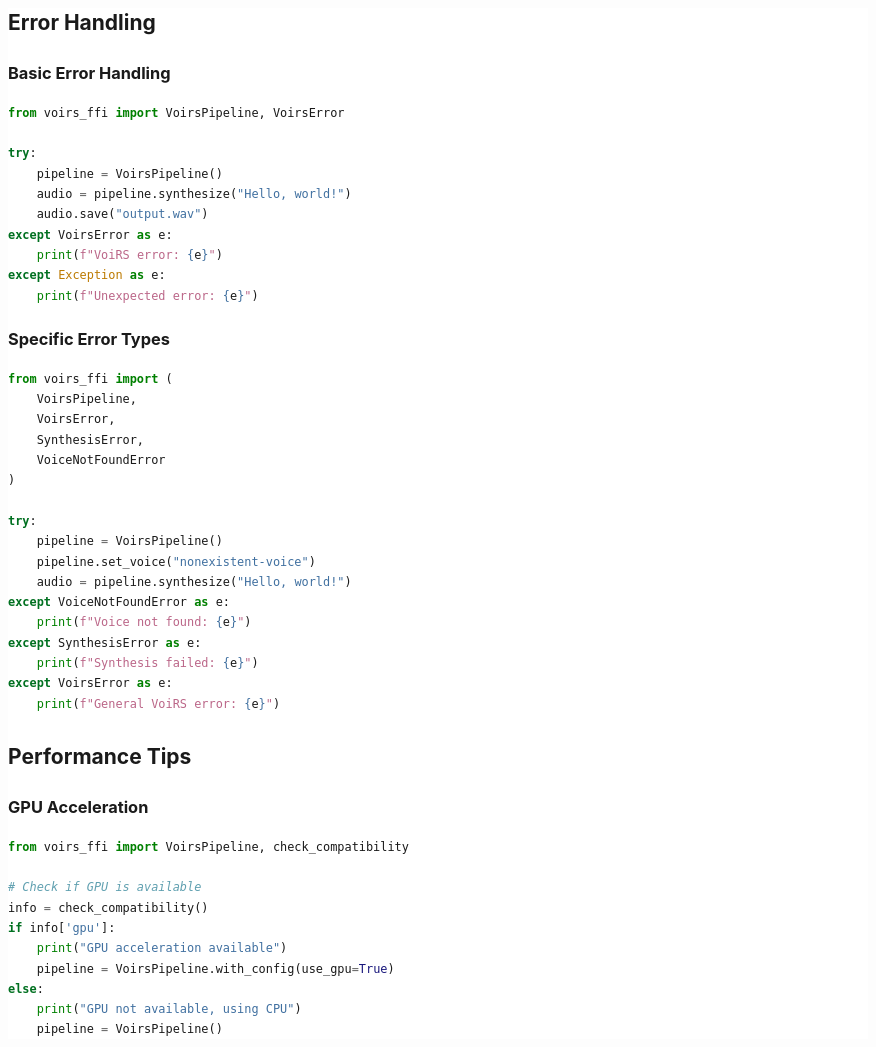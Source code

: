 ## Error Handling

### Basic Error Handling

```python
from voirs_ffi import VoirsPipeline, VoirsError

try:
    pipeline = VoirsPipeline()
    audio = pipeline.synthesize("Hello, world!")
    audio.save("output.wav")
except VoirsError as e:
    print(f"VoiRS error: {e}")
except Exception as e:
    print(f"Unexpected error: {e}")
```

### Specific Error Types

```python
from voirs_ffi import (
    VoirsPipeline, 
    VoirsError, 
    SynthesisError,
    VoiceNotFoundError
)

try:
    pipeline = VoirsPipeline()
    pipeline.set_voice("nonexistent-voice")
    audio = pipeline.synthesize("Hello, world!")
except VoiceNotFoundError as e:
    print(f"Voice not found: {e}")
except SynthesisError as e:
    print(f"Synthesis failed: {e}")
except VoirsError as e:
    print(f"General VoiRS error: {e}")
```

## Performance Tips

### GPU Acceleration

```python
from voirs_ffi import VoirsPipeline, check_compatibility

# Check if GPU is available
info = check_compatibility()
if info['gpu']:
    print("GPU acceleration available")
    pipeline = VoirsPipeline.with_config(use_gpu=True)
else:
    print("GPU not available, using CPU")
    pipeline = VoirsPipeline()
```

Aim of the exercise -
Look through the listing above and copy each line where the string "Handling" occurs.

Response to this exercise -
: ## Error Handling
### Basic Error Handling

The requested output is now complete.